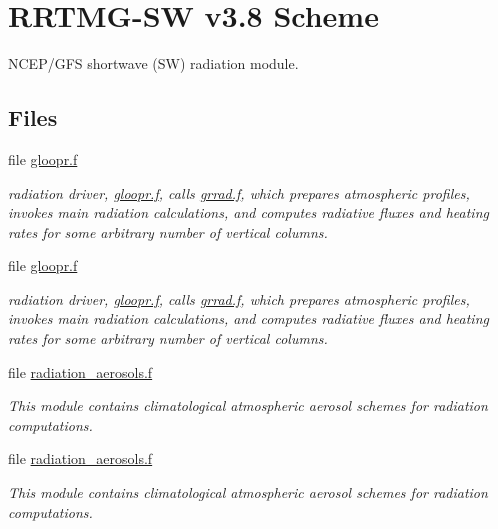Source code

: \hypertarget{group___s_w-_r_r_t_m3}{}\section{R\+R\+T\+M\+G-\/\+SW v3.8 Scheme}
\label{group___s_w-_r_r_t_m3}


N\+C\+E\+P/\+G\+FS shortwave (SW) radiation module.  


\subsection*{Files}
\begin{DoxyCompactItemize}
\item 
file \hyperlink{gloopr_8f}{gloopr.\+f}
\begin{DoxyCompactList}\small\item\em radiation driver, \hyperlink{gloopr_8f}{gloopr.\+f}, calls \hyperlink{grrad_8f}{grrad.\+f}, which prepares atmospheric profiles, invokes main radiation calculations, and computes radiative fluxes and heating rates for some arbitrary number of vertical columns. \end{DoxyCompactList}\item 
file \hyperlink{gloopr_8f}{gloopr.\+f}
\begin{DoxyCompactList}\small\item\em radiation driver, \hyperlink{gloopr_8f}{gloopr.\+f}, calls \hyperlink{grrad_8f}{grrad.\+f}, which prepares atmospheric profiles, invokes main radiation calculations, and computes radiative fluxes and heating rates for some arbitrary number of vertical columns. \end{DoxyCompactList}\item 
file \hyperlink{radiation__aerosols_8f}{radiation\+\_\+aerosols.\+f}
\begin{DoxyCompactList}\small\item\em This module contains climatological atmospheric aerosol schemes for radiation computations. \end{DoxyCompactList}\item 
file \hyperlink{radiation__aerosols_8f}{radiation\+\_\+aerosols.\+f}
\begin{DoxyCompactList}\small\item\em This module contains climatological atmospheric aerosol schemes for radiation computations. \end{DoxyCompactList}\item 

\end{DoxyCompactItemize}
++++++
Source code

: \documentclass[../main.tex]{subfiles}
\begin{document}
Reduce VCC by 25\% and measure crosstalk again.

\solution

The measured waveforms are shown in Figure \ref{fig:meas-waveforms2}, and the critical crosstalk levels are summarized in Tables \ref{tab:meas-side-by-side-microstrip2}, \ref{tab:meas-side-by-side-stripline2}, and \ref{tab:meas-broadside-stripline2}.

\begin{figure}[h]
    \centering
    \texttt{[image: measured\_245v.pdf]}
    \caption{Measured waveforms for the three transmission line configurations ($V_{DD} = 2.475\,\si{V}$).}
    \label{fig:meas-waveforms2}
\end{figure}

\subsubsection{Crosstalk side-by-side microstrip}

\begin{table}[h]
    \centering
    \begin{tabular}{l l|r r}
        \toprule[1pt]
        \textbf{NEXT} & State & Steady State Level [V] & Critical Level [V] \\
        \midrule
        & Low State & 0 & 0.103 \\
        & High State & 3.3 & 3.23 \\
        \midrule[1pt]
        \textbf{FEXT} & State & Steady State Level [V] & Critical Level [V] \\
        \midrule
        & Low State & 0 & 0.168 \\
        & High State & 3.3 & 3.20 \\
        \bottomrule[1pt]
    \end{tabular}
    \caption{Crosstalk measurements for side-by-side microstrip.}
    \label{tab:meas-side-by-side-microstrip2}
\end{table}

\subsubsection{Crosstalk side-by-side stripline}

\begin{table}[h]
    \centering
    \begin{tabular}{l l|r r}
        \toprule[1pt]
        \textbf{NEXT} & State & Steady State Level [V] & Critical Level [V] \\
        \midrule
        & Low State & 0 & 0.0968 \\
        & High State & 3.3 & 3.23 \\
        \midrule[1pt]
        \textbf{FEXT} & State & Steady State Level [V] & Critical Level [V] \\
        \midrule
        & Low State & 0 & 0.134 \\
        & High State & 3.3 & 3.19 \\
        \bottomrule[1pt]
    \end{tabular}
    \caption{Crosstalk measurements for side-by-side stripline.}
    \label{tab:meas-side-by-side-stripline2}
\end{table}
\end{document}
++++++
■ Problem to solve ■
Report each line of the material above where the word "DoxyCompactItemize" appears.

■ Written answer ■
\begin{DoxyCompactItemize}
\end{DoxyCompactItemize}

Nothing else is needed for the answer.